Concerning the effect of radio buttons on multimedia searching, it appears that the use of radio buttons has assisted searchers for certain types of information objects or information needs. The multimedia queries are less complex, and the multimedia sessions are shorter as measured by number of queries. This indicates that radio buttons appear to assist users in their search for multimedia information. Perhaps, a continuation of some type of radio button refinement may assist searchers further, with each radio button corresponding to some type of multimedia attribute or major information need. There are indications that this approach may be worthwhile, with many multimedia objects possessing similar attributes [57]. Additionally, several researchers have utilized Web user behavior to propose or implement system enhancements [c.f., 58, 59].

8. Further Research

There are several avenues for future research. Certainly, we need more analysis in this area on a wider variety of Web search engines, ideally on the most popular search engines such as Microsoft Search, Google, America Online, or Yahoo!. However, access to the transaction log data and the willingness of search engine companies to provide the access to the research community hampers this type of investigation. As Web search engines developers introduce additional searching interfaces changes, researchers should continue the evaluation of these changes to gauge their effect on Web searchers, using either transaction logs analysis or lab studies. Finally, we must continue the analysis of Web searching in order to identify trends, predict future behavior, and identify future user needs.

9 Conclusion

The results of our research provide important insights into the current state of multimedia searching and Web information system usage for searchers, search engines developers, and Web sites designers. For searchers, it appears that the use of radio buttons can improve searching in the multimedia domains. Certainly, system design work needs to continue, especially in the area of multimedia searching, and the development of models for the design of Web searching systems [60]. The short session lengths and short queries are challenging issues for designers of Web information systems. This approach does not seem to be a successful strategy to maximize recall or precision, the standard metrics for information retrieval system performance. However, these are the patterns of user interaction, and these patterns, along with the associated information concerns, can be the basis for future effective system development [61]. Given the large number of users that Web search engines continue to attract, it appears that these searchers are finding relevant information with this searching strategy. This may also indicate the need for a wider variety of metrics to evaluate Web information systems. For Web site designers and information architects, knowledge of how Web users are searching will aid in the design of multimedia content for the Web.

Acknowledgements

We thank AltaVista for providing the Web search engine transaction log without which we could not have conducted this research.

References

1.J. I. Cole, M. Suman, P. Schramm, R. Lunn, and J. S. Aquino, "The UCLA Internet Report Surveying the Digital Future Year Three," Accessed on 1 February 2003 on the World Wide Web at http://www.ccp.ucla.edu/pdf/UCLA-Internet-Report-Year-Three.pdf.

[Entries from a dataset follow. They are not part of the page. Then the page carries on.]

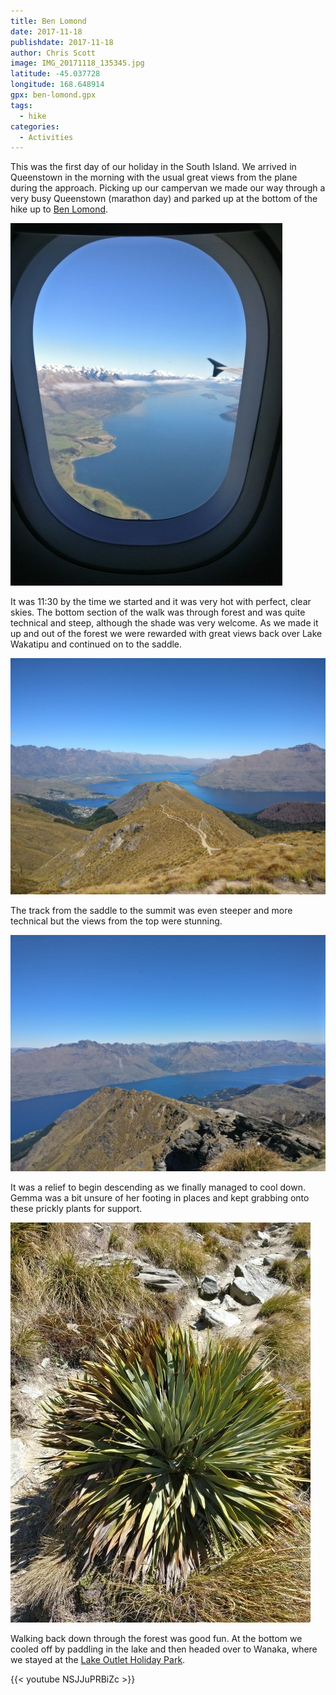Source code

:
 ```yaml
---
title: Ben Lomond
date: 2017-11-18
publishdate: 2017-11-18
author: Chris Scott
image: IMG_20171118_135345.jpg
latitude: -45.037728
longitude: 168.648914
gpx: ben-lomond.gpx
tags:
  - hike
categories:
  - Activities
---
```


This was the first day of our holiday in the South Island. We arrived in Queenstown in the morning with the usual great views from the plane during the approach.
Picking up our campervan we made our way through a very busy Queenstown (marathon day) and parked up at the bottom of the hike up to [Ben Lomond](http://www.doc.govt.nz/parks-and-recreation/places-to-go/otago/places/queenstown-area/things-to-do/ben-lomond-track/).

![Queenstown approach](IMG_20171118_085954.jpg)

It was 11:30 by the time we started and it was very hot with perfect, clear skies.
The bottom section of the walk was through forest and was quite technical and steep, although the shade was very welcome.
As we made it up and out of the forest we were rewarded with great views back over Lake Wakatipu and continued on to the saddle.

![Ben Lomond Saddle](IMG_20171118_151915.jpg)

The track from the saddle to the summit was even steeper and more technical but the views from the top were stunning.

![Ben Lomond summit](IMG_20171118_142321.jpg)

It was a relief to begin descending as we finally managed to cool down.
Gemma was a bit unsure of her footing in places and kept grabbing onto these prickly plants for support.

![Prickly plant](IMG_20171118_144721.jpg)

Walking back down through the forest was good fun. At the bottom we cooled off by paddling in the lake and then headed over to Wanaka, where we stayed at the [Lake Outlet Holiday Park](http://www.lakeoutlet.co.nz/).

{{< youtube NSJJuPRBiZc >}}
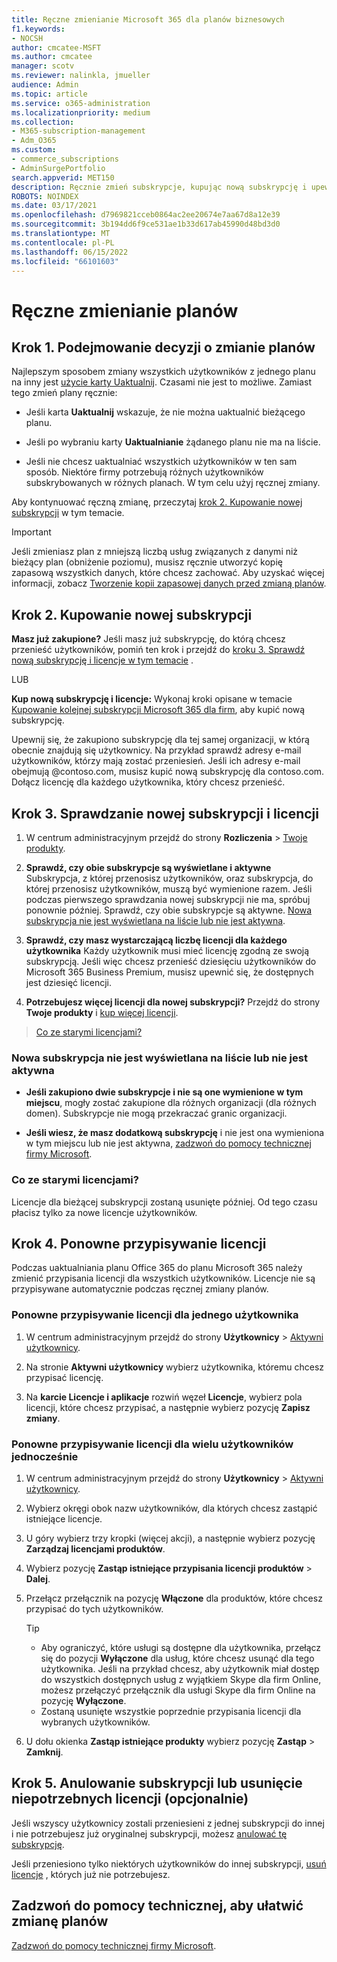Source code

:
 ```yaml
---
title: Ręczne zmienianie Microsoft 365 dla planów biznesowych
f1.keywords:
- NOCSH
author: cmcatee-MSFT
ms.author: cmcatee
manager: scotv
ms.reviewer: nalinkla, jmueller
audience: Admin
ms.topic: article
ms.service: o365-administration
ms.localizationpriority: medium
ms.collection:
- M365-subscription-management
- Adm_O365
ms.custom:
- commerce_subscriptions
- AdminSurgePortfolio
search.appverid: MET150
description: Ręcznie zmień subskrypcje, kupując nową subskrypcję i upewniając się, że obie subskrypcje są wyświetlane i aktywne.
ROBOTS: NOINDEX
ms.date: 03/17/2021
ms.openlocfilehash: d7969821cceb0864ac2ee20674e7aa67d8a12e39
ms.sourcegitcommit: 3b194dd6f9ce531ae1b33d617ab45990d48bd3d0
ms.translationtype: MT
ms.contentlocale: pl-PL
ms.lasthandoff: 06/15/2022
ms.locfileid: "66101603"
---
```

# <a name="change-plans-manually"></a>Ręczne zmienianie planów

## <a name="step-1-decide-how-to-change-plans"></a>Krok 1. Podejmowanie decyzji o zmianie planów

Najlepszym sposobem zmiany wszystkich użytkowników z jednego planu na inny jest [użycie karty Uaktualnij](upgrade-to-different-plan.md). Czasami nie jest to możliwe. Zamiast tego zmień plany ręcznie:

- Jeśli karta **Uaktualnij** wskazuje, że nie można uaktualnić bieżącego planu.

- Jeśli po wybraniu karty **Uaktualnianie** żądanego planu nie ma na liście.

- Jeśli nie chcesz uaktualniać wszystkich użytkowników w ten sam sposób. Niektóre firmy potrzebują różnych użytkowników subskrybowanych w różnych planach. W tym celu użyj ręcznej zmiany.

Aby kontynuować ręczną zmianę, przeczytaj [krok 2. Kupowanie nowej subskrypcji](#step-2-buy-a-new-subscription) w tym temacie.

> [!IMPORTANT]
> Jeśli zmieniasz plan z mniejszą liczbą usług związanych z danymi niż bieżący plan (obniżenie poziomu), musisz ręcznie utworzyć kopię zapasową wszystkich danych, które chcesz zachować. Aby uzyskać więcej informacji, zobacz [Tworzenie kopii zapasowej danych przed zmianą planów](back-up-data-before-switching-plans.md).

## <a name="step-2-buy-a-new-subscription"></a>Krok 2. Kupowanie nowej subskrypcji

**Masz już zakupione?** Jeśli masz już subskrypcję, do którą chcesz przenieść użytkowników, pomiń ten krok i przejdź do [kroku 3. Sprawdź nową subskrypcję i licencje w tym temacie](#step-3-check-your-new-subscription-and-licenses) .

LUB

**Kup nową subskrypcję i licencje:** Wykonaj kroki opisane w temacie [Kupowanie kolejnej subskrypcji Microsoft 365 dla firm](../try-or-buy-microsoft-365.md), aby kupić nową subskrypcję.

Upewnij się, że zakupiono subskrypcję dla tej samej organizacji, w którą obecnie znajdują się użytkownicy. Na przykład sprawdź adresy e-mail użytkowników, którzy mają zostać przeniesień. Jeśli ich adresy e-mail obejmują \@contoso.com, musisz kupić nową subskrypcję dla contoso.com.
Dołącz licencję dla każdego użytkownika, który chcesz przenieść.

## <a name="step-3-check-your-new-subscription-and-licenses"></a>Krok 3. Sprawdzanie nowej subskrypcji i licencji

1. W centrum administracyjnym przejdź do strony **Rozliczenia** \> <a href="https://go.microsoft.com/fwlink/p/?linkid=842054" target="_blank">Twoje produkty</a>.

2. **Sprawdź, czy obie subskrypcje są wyświetlane i aktywne** Subskrypcja, z której przenosisz użytkowników, oraz subskrypcja, do której przenosisz użytkowników, muszą być wymienione razem. Jeśli podczas pierwszego sprawdzania nowej subskrypcji nie ma, spróbuj ponownie później. Sprawdź, czy obie subskrypcje są aktywne. [Nowa subskrypcja nie jest wyświetlana na liście lub nie jest aktywna](#the-new-subscription-isnt-listed-or-isnt-active).

3. **Sprawdź, czy masz wystarczającą liczbę licencji dla każdego użytkownika** Każdy użytkownik musi mieć licencję zgodną ze swoją subskrypcją. Jeśli więc chcesz przenieść dziesięciu użytkowników do Microsoft 365 Business Premium, musisz upewnić się, że dostępnych jest dziesięć licencji.

4. **Potrzebujesz więcej licencji dla nowej subskrypcji?**
   Przejdź do strony **Twoje produkty** i [kup więcej licencji](../licenses/buy-licenses.md).

> [Co ze starymi licencjami?](#what-about-the-old-licenses)

### <a name="the-new-subscription-isnt-listed-or-isnt-active"></a>Nowa subskrypcja nie jest wyświetlana na liście lub nie jest aktywna

- **Jeśli zakupiono dwie subskrypcje i nie są one wymienione w tym miejscu**, mogły zostać zakupione dla różnych organizacji (dla różnych domen). Subskrypcje nie mogą przekraczać granic organizacji.

- **Jeśli wiesz, że masz dodatkową subskrypcję** i nie jest ona wymieniona w tym miejscu lub nie jest aktywna, [zadzwoń do pomocy technicznej firmy Microsoft](../../admin/get-help-support.md).

### <a name="what-about-the-old-licenses"></a>Co ze starymi licencjami?

Licencje dla bieżącej subskrypcji zostaną usunięte później. Od tego czasu płacisz tylko za nowe licencje użytkowników.

## <a name="step-4-reassign-licenses"></a>Krok 4. Ponowne przypisywanie licencji

Podczas uaktualniania planu Office 365 do planu Microsoft 365 należy zmienić przypisania licencji dla wszystkich użytkowników. Licencje nie są przypisywane automatycznie podczas ręcznej zmiany planów.

### <a name="reassign-a-license-for-one-user"></a>Ponowne przypisywanie licencji dla jednego użytkownika

1. W centrum administracyjnym przejdź do strony **Użytkownicy** \> <a href="https://go.microsoft.com/fwlink/p/?linkid=834822" target="_blank">Aktywni użytkownicy</a>.

2. Na stronie **Aktywni użytkownicy** wybierz użytkownika, któremu chcesz przypisać licencję.

3. Na **karcie Licencje i aplikacje** rozwiń węzeł **Licencje**, wybierz pola licencji, które chcesz przypisać, a następnie wybierz pozycję **Zapisz zmiany**.

### <a name="reassign-licenses-for-multiple-users-at-once"></a>Ponowne przypisywanie licencji dla wielu użytkowników jednocześnie

1. W centrum administracyjnym przejdź do strony **Użytkownicy** \> <a href="https://go.microsoft.com/fwlink/p/?linkid=834822" target="_blank">Aktywni użytkownicy</a>.

2. Wybierz okręgi obok nazw użytkowników, dla których chcesz zastąpić istniejące licencje.

3. U góry wybierz trzy kropki (więcej akcji), a następnie wybierz pozycję **Zarządzaj licencjami produktów**.

4. Wybierz pozycję **Zastąp istniejące przypisania licencji produktów** \> **Dalej**.

5. Przełącz przełącznik na pozycję **Włączone** dla produktów, które chcesz przypisać do tych użytkowników.

    > [!TIP]
    > - Aby ograniczyć, które usługi są dostępne dla użytkownika, przełącz się do pozycji **Wyłączone** dla usług, które chcesz usunąć dla tego użytkownika. Jeśli na przykład chcesz, aby użytkownik miał dostęp do wszystkich dostępnych usług z wyjątkiem Skype dla firm Online, możesz przełączyć przełącznik dla usługi Skype dla firm Online na pozycję **Wyłączone**.
    > - Zostaną usunięte wszystkie poprzednie przypisania licencji dla wybranych użytkowników.

6. U dołu okienka **Zastąp istniejące produkty** wybierz pozycję **Zastąp** \> **Zamknij**.

## <a name="step-5-cancel-subscriptions-or-remove-licenses-that-you-no-longer-need-optional"></a>Krok 5. Anulowanie subskrypcji lub usunięcie niepotrzebnych licencji (opcjonalnie)

Jeśli wszyscy użytkownicy zostali przeniesieni z jednej subskrypcji do innej i nie potrzebujesz już oryginalnej subskrypcji, możesz [anulować tę subskrypcję](cancel-your-subscription.md).

Jeśli przeniesiono tylko niektórych użytkowników do innej subskrypcji, [usuń licencje](../licenses/buy-licenses.md) , których już nie potrzebujesz.

## <a name="call-support-to-help-you-change-plans"></a>Zadzwoń do pomocy technicznej, aby ułatwić zmianę planów

[Zadzwoń do pomocy technicznej firmy Microsoft](../../admin/get-help-support.md).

2.M. S. Lew, "Next Generation Web Searches for Visual Content," IEEE Computer, vol. 33, pp. 46-53, 2000.

3.J. R. Smith, "Webseek at Columbia University," Accessed on 16 July 2003 on the World Wide Web at http://disney.ctr.columbia.edu/webseek/.

4.S. Lawrence and C. L. Giles, "Accessibility of Information on the Web," Nature, vol. 400, pp. 107-109, 1999.

5.D. Lowe and J. Eklund, "Client Needs and the Design Process in Web Projects," Journal of Web Engineering, vol. 1, pp. 23-36), 2002.

6.M. S. Lew, N. Sebe, and J. P. Eakins, "Challenges of Image and Video Retrieval," in Lecture Notes in Computer Science, vol. 2383/2002, M. S. Lew, N. Sebe, and J. P. Eakins, Eds. Heidelberg: Springer-Verlag, 2002, pp. 1-6.

7.E. M. Rasmussen, "Indexing Images," Annual Review of Information Science and Technology, vol. 32, pp. 169-196, 1997.

8.J. Li and J. Z. Wang, "Automatic Linguistic Indexing of Pictures by a Statistical Modeling Approach," IEEE Transactions on Pattern Analysis and Machine Intelligence, vol. 25, pp. 1075-1088, 2003.

9.J. Greenberg, "Intellectual Control of Visual Archives: A Comparison between the Art and Architecture Thesaurus and the Library of Congress Thesaurus for Graphic and Materials," Cataloging and Classifications Quarterly, vol. 16, pp. 85-101, 1993.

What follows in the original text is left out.